Lines with the word "Heldine" are the ones wanted. Copy each of them from the entries below.

>>

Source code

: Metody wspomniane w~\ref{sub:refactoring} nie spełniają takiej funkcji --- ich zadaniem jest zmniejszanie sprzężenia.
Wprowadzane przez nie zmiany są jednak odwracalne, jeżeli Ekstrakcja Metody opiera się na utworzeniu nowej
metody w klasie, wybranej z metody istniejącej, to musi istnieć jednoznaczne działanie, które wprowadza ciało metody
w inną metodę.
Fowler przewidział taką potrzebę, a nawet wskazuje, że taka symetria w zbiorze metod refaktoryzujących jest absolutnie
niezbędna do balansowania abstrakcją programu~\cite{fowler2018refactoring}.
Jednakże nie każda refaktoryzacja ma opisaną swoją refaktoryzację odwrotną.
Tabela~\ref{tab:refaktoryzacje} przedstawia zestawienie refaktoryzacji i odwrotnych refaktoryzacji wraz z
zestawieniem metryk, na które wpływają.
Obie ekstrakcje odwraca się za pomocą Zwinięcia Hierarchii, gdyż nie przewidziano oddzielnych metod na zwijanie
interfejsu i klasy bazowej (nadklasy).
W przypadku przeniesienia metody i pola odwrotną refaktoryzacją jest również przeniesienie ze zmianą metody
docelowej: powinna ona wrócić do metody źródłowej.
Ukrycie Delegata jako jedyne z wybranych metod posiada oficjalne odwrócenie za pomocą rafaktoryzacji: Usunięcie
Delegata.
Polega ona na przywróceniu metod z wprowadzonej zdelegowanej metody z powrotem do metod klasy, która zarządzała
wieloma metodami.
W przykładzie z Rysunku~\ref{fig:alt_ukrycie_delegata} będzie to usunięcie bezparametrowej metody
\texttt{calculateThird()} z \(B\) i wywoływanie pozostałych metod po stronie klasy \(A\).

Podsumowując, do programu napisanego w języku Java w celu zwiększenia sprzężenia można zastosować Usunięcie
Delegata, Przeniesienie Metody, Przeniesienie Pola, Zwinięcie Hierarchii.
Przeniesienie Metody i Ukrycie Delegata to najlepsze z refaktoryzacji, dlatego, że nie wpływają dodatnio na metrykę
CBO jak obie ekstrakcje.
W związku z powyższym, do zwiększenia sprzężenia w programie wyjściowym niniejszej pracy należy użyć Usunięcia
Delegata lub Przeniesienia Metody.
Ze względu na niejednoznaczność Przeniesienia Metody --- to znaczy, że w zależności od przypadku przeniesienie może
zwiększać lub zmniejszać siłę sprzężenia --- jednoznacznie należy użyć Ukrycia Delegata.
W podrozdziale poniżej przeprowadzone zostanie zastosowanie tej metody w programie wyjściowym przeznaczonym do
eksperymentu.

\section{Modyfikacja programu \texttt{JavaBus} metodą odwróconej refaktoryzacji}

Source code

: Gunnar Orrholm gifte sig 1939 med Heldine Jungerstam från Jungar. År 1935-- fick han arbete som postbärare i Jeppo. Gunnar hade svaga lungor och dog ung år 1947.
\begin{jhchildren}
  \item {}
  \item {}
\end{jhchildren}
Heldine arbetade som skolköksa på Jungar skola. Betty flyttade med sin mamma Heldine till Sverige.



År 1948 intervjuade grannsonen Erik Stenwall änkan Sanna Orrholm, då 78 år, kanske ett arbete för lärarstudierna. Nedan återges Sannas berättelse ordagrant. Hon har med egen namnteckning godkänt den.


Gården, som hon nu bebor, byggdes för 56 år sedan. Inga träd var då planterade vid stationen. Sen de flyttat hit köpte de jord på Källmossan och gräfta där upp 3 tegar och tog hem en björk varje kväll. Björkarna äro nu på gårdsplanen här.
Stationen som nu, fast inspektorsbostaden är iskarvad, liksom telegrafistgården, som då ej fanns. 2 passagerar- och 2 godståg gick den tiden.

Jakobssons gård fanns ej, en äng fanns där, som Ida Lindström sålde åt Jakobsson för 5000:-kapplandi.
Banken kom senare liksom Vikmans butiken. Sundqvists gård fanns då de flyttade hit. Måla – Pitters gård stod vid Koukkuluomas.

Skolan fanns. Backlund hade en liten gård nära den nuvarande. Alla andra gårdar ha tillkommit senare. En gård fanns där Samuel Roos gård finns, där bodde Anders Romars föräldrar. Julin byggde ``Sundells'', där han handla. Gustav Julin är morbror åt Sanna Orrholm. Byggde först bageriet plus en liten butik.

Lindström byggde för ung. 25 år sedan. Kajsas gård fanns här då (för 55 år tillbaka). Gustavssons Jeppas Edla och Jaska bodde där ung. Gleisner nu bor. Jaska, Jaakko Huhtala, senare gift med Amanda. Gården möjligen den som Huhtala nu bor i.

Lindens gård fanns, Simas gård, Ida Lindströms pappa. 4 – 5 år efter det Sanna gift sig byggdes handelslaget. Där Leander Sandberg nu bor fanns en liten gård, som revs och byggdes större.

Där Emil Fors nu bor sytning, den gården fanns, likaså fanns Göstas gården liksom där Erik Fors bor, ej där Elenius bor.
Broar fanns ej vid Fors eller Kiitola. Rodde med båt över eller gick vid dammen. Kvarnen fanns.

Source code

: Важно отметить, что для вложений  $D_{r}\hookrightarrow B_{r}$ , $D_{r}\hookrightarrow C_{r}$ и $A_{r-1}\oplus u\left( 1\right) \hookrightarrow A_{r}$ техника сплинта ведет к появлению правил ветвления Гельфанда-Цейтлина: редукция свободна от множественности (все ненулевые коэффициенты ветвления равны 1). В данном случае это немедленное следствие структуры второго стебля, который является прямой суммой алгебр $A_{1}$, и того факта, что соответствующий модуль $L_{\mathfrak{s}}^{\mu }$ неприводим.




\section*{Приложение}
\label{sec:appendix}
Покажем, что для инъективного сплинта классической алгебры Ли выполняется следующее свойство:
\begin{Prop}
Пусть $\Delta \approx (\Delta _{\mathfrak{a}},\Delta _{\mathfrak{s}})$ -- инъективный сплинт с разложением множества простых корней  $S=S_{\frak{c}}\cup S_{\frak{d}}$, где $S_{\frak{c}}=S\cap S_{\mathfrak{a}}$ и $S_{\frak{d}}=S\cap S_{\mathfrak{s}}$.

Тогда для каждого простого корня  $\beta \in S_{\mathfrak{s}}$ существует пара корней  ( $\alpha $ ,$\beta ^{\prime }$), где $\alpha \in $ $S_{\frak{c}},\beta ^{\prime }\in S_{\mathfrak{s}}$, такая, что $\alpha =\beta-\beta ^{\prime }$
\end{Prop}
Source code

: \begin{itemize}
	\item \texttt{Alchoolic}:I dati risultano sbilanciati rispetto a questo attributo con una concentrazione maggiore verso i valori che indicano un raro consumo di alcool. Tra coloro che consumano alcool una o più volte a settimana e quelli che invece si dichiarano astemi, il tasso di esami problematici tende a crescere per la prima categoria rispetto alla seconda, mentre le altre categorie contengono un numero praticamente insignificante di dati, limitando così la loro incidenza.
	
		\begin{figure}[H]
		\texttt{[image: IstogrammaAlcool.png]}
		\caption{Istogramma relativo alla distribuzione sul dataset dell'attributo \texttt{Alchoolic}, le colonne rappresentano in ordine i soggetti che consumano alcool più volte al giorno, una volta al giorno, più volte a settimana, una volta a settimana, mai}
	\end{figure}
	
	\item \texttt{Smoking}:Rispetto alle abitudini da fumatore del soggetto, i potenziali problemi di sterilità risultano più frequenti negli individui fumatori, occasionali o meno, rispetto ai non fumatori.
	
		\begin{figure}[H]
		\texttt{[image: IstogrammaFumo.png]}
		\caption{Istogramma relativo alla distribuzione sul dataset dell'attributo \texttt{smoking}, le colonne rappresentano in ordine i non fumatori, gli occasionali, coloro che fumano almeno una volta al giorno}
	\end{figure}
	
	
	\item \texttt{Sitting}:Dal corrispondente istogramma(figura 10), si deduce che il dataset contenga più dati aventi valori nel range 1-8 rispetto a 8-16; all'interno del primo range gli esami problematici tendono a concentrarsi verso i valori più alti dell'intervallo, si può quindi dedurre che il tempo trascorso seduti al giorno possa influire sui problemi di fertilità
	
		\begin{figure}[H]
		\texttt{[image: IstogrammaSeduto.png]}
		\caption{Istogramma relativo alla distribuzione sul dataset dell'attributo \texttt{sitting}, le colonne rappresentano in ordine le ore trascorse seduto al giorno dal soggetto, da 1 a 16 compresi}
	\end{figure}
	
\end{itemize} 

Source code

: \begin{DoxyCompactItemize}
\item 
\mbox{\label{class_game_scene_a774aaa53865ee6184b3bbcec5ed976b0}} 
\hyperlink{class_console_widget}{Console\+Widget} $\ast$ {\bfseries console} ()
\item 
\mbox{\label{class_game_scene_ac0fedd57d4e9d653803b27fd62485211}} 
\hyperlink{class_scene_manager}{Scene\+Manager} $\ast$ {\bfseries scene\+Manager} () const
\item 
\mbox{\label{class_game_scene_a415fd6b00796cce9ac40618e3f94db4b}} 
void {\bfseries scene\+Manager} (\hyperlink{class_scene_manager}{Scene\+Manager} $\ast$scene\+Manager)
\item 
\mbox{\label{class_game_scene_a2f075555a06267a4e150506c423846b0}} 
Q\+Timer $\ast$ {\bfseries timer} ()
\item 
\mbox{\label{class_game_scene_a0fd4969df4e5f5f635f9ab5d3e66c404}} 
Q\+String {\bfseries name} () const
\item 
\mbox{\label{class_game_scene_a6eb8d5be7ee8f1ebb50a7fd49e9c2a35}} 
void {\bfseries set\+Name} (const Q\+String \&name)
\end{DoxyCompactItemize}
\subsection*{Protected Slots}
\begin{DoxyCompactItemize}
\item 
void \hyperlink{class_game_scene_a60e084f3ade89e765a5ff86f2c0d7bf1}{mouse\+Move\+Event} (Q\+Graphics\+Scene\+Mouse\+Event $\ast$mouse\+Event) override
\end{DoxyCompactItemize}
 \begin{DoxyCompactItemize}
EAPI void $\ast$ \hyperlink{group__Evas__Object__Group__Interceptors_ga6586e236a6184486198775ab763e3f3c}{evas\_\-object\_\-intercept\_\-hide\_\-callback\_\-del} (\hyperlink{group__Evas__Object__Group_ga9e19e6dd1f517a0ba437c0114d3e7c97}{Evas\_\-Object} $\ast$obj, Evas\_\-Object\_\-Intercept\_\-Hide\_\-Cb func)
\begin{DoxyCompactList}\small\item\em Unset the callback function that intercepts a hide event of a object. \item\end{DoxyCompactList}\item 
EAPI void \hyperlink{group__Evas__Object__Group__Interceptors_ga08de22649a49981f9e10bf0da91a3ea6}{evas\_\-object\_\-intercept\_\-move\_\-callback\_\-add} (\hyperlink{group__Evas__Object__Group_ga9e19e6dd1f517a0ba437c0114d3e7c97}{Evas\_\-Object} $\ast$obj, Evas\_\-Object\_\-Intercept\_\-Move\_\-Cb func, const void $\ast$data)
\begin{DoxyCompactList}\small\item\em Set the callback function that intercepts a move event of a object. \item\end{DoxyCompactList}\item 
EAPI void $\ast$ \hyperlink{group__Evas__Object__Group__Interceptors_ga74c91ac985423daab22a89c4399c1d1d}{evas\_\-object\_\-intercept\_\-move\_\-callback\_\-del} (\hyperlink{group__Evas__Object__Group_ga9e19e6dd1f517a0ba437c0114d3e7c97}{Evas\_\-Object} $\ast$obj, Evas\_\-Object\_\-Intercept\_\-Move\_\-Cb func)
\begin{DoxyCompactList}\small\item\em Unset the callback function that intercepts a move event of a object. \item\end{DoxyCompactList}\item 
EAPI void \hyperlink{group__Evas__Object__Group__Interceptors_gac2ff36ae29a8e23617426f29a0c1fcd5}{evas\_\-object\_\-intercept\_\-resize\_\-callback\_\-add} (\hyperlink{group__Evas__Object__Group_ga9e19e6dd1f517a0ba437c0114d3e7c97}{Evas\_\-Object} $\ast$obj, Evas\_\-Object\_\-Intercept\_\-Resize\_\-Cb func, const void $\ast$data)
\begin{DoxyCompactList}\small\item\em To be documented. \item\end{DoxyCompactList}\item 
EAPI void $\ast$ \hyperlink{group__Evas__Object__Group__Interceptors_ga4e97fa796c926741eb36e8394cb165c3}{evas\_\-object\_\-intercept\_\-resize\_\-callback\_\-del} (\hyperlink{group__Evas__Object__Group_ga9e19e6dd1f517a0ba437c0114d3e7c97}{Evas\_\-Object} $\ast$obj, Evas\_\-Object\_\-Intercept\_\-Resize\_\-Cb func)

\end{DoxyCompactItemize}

<<

- [Answer below]:
: Gunnar Orrholm gifte sig 1939 med Heldine Jungerstam från Jungar. År 1935-- fick han arbete som postbärare i Jeppo. Gunnar hade svaga lungor och dog ung år 1947.
Heldine arbetade som skolköksa på Jungar skola. Betty flyttade med sin mamma Heldine till Sverige.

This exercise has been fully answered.